Şimdi diyebilirsiniz ki, uyarıyorlar da ne oluyor? Bugüne kadar ve hâlâ AKP’ye, Erdoğan’a destek veriyorlar falan. Haklısınız, görünüş bu, ama kusura bakmayın, kazın ayağı hiç de öyle değil. Ben son 30 yıl içinde, Washington’un, bu tür uyarıları sonrasında, uyarılanlara neler olduğunu gördüm. Herkes, bizler gibi sabırsız ve plansız programsız değil. Önce, hesap, kitap yapıp, kendi çıkarlarını garanti altına alıyor, vatandaşlarının yaşamları da onlar için kıymetli.
Üşenmeden, bir kez daha sizlere, ülkemizin dışarıdan görünen manzarasını yazacağım. Dünya, artan radikal İslam konusunda, tehlike çanları çalıp, önlemlerini alıyor. Mesela, IŞİD ve El Nusra’nın, kimi yıkmak isterse istesin, tüm uygarlık için tehdit olduğunu, herkes biliyor. Bu, IŞİD’e çarpışmak için gidip geri dönerek, Batı ülkelerine sızan, kendi topraklarındaki Müslümanlardan tutun da, vatandaşlığa geçirdiği, göçmenlere kadar, herkesi şüpheli kapsamına alıyor.

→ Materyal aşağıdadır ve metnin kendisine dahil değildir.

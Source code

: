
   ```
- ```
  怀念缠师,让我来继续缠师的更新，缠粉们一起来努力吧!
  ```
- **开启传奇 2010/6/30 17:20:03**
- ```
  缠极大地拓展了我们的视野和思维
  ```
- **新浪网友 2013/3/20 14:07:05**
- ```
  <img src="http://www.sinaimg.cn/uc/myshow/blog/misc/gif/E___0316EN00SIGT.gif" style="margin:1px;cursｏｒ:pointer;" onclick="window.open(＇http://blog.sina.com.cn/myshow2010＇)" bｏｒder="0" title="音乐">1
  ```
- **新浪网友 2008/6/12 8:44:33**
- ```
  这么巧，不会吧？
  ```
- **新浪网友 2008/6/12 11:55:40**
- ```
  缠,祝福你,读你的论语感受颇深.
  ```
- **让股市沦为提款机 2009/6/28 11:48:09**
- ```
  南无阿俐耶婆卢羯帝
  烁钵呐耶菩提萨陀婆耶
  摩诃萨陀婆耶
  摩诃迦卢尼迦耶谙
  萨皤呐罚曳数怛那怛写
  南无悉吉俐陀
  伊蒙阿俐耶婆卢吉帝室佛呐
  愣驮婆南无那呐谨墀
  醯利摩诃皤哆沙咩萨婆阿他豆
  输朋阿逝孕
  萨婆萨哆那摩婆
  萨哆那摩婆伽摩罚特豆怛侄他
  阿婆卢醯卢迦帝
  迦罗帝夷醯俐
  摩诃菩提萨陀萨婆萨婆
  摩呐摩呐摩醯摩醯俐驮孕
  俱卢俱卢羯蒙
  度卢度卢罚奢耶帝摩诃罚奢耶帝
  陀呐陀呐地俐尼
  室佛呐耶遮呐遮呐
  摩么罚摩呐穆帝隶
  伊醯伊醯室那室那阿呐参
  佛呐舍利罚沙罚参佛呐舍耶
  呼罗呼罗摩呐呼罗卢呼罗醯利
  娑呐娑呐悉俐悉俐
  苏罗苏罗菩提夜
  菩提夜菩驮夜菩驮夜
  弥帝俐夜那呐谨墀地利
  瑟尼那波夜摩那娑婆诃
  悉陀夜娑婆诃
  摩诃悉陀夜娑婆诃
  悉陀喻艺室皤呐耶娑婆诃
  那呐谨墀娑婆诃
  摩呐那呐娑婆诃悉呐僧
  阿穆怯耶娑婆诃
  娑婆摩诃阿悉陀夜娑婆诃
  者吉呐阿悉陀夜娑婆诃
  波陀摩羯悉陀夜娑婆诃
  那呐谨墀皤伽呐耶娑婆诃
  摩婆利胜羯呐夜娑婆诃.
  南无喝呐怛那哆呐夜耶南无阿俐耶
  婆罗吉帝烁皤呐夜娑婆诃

Bu yüzden, her hafta yeni bir yasa çıkarıp, vatandaşları, din kardeşlerimizi baskı altına alıyorlar. Bir de, geçenlerde, Avrupa Parlamentosu karar tasarısı için Avrupa’ya giden, bizim AB ilişkilerinden sorumlu Bakan Volkan Bozkır’ın, vize konusundaki tehdidini okuyunca, çıldırmamak elde değil. Bunlar nerede yaşıyor, ne okuyor, ne dinliyorlar, anlamak mümkün değil. Yahu şu anda onlar seni zaten devreden çıkarmak istiyor. Acaba bunu biliyorlar da, onlar atmadı biz çıktık masalına zemin mi hazırlıyorlar?
Washington’da, Ankara’daki iktidarın, Orta Doğu’daki İslamcı teröristlerle bağları konusunda, ta 2012’den bu yana, ABD’nin tedirgin olduğu ve AKP’li yöneticileri uyardığı, konuşuluyor. Yani bundan üç yıl önce başlamış bu korku ve uyarılar. Veya ne ettik de, başımıza bu belayı sardık diye şimdi düşünüyorlar her halde. Libya’da, Amerikan büyükelçisinin öldürülmesinin arkasından, Ankara’nın desteklediği bir terör örgütü çıkıyor. Ardından, bizimkilerin hâlâ, sallamadan Libya’daki IŞİD’çilere, yardım gemisi yollaması. Orada ölen bir gemicimiz. Daha önce de, Suriye hava sahasını kontrol için ölen pilotlarımız. Bunların bedelini kim ödeyecek, belli değil.
Şu anda, biz seçim kargaşası yaşarken, dünya büyük bir temizlik hareketine hazırlanıyor. Azıcık, olayları dikkatle süzgeçten geçirirseniz, IŞİD ve El Nusra teröristlerinin, belirli bölgelerde toplanmalarına, Batılı ülkelerin izin verdiğini göreceksiniz. Şimdilik, NATO ve öteki güçler, sahaya asker sürme yanlısı değiller. Bu konuda, parmaklarını bir şaklatmaları yeterli. Bir yandan da, yeni müttefikleri, İran ile ortak hareket ediyorlar. Bence bir veya birkaç haftaya kadar, Irak ve Suriye’de büyük temizlik operasyonları yapılacak.
Bu operasyonlarda, geçmişteki örneklerine bakarak, bu gruplardan, esir almak gibi bir kaygıları olduğunu da sanmıyorum. Büyük sayıda, ölümler olabilir. Çocuklarını, IŞİD ve El Nusra’ya yollayan Batı ülkelerinde yaşayan, anne ve babalar, çocuklarınız sağ dönmeyebilir. Bu acınızı, yüreğinizden nasıl sileceksiniz. Oradan kaçacak, büyük sayılardaki terörist gruplarının, Türkiye’de saklanması da söz konusu. Bunların yaratacağı, yeni ortamın hesabını, kim verecek. Ne yazık ki, bugünü yaşayıp, yarınına yatırım yapmayan halkım, tüm bu sorunların altından, nasıl kalkacak, inanın bilemiyorum.